Routing / "public ip"

Hi! I'm trying to crack the code behind this Fortigate, and must admit I'm not there yet.

Given the schematic below, how do I get a public IP behind a fortigate in NAT mode without adding a second transparent v-dom.

Thanks!

 

5 Solutions
Adrian_Buckley_FTNT

Your diagram has no public IPs behind the FortiGate.  This needs to be done on the router in front of the FortiGate obviously.

 

Once the packet reaches the FortiGate there are 2 possibilities depending on what you need

1) You need to change that public IP to a private destination

Configure a Virtual IP on Wan1,  set it to translate the public IP to a private IP and create a firewall policy using that VIP as a destination.

 

2) You need the leave the destination IP unchanged

This requires 2 simple steps.

     i) A firewall policy to allow the packes to grom from WAN1->(whatever interface the public IP is behind)
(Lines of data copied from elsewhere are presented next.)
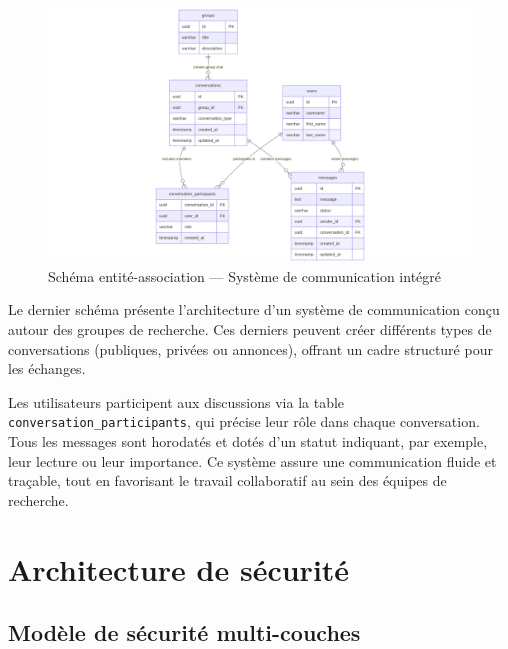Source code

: \documentclass{rapportPfe}
\begin{document}
\begin{figure}[H]
    \centering
    \includegraphics[width=1.0\textwidth]{diagrams/diagram8.png}
    \caption{Schéma entité-association — Système de communication intégré}
    \label{fig:diagram8}
\end{figure}

Le dernier schéma présente l’architecture d’un système de communication conçu autour des groupes de recherche. Ces derniers peuvent créer différents types de conversations (publiques, privées ou annonces), offrant un cadre structuré pour les échanges. 

Les utilisateurs participent aux discussions via la table \texttt{conversation\_participants}, qui précise leur rôle dans chaque conversation. Tous les messages sont horodatés et dotés d’un statut indiquant, par exemple, leur lecture ou leur importance. Ce système assure une communication fluide et traçable, tout en favorisant le travail collaboratif au sein des équipes de recherche.

\FloatBarrier
\newpage
\section{Architecture de sécurité}

\subsection{Modèle de sécurité multi-couches}
\end{document}
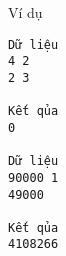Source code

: Ví dụ
\begin{verbatim}
Dữ liệu
4 2
2 3

Kết qủa
0

Dữ liệu
90000 1
49000

Kết qủa
4108266
\end{verbatim}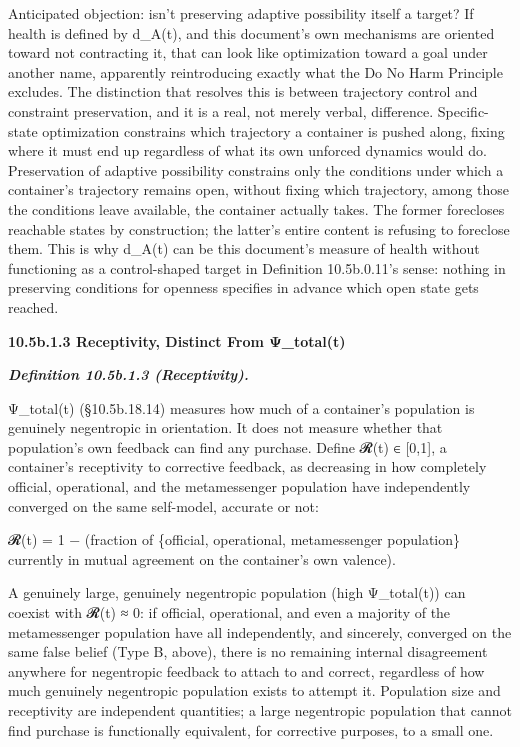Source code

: \documentclass[
]{article}
\begin{document}
Anticipated objection: isn't preserving adaptive possibility itself a
target? If health is defined by d\_A(t), and this document's own
mechanisms are oriented toward not contracting it, that can look like
optimization toward a goal under another name, apparently reintroducing
exactly what the Do No Harm Principle excludes. The distinction that
resolves this is between trajectory control and constraint preservation,
and it is a real, not merely verbal, difference. Specific-state
optimization constrains which trajectory a container is pushed along,
fixing where it must end up regardless of what its own unforced dynamics
would do. Preservation of adaptive possibility constrains only the
conditions under which a container's trajectory remains open, without
fixing which trajectory, among those the conditions leave available, the
container actually takes. The former forecloses reachable states by
construction; the latter's entire content is refusing to foreclose them.
This is why d\_A(t) can be this document's measure of health without
functioning as a control-shaped target in Definition 10.5b.0.11's sense:
nothing in preserving conditions for openness specifies in advance which
open state gets reached.

\textbf{10.5b.1.3 Receptivity, Distinct From Ψ\_total(t)}

\emph{\textbf{Definition 10.5b.1.3 (Receptivity).}}

Ψ\_total(t) (§10.5b.18.14) measures how much of a container's population
is genuinely negentropic in orientation. It does not measure whether
that population's own feedback can find any purchase. Define 𝓡(t) ∈
{[}0,1{]}, a container's receptivity to corrective feedback, as
decreasing in how completely official, operational, and the
metamessenger population have independently converged on the same
self-model, accurate or not:

𝓡(t) = 1 − (fraction of \{official, operational, metamessenger
population\} currently in mutual agreement on the container's own
valence).

A genuinely large, genuinely negentropic population (high Ψ\_total(t))
can coexist with 𝓡(t) ≈ 0: if official, operational, and even a majority
of the metamessenger population have all independently, and sincerely,
converged on the same false belief (Type B, above), there is no
remaining internal disagreement anywhere for negentropic feedback to
attach to and correct, regardless of how much genuinely negentropic
population exists to attempt it. Population size and receptivity are
independent quantities; a large negentropic population that cannot find
purchase is functionally equivalent, for corrective purposes, to a small
one.
\end{document}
     ii) a route to that public IPSince the default gateway is going to be out WAN1, then you need to route that IP another way.

 

 

View solution in original post

Adrian_Buckley_FTNT

Well i guess just break it down step by step.

 

Step 1) Get packets routing from Cisco to FortiGate wan1

Step 2) Get packets through FortiGate.

 

So assuming there's no issue on the cisco side i will assume you have packets coming from the Cisco and reaching the FortiGates WAN1 interface.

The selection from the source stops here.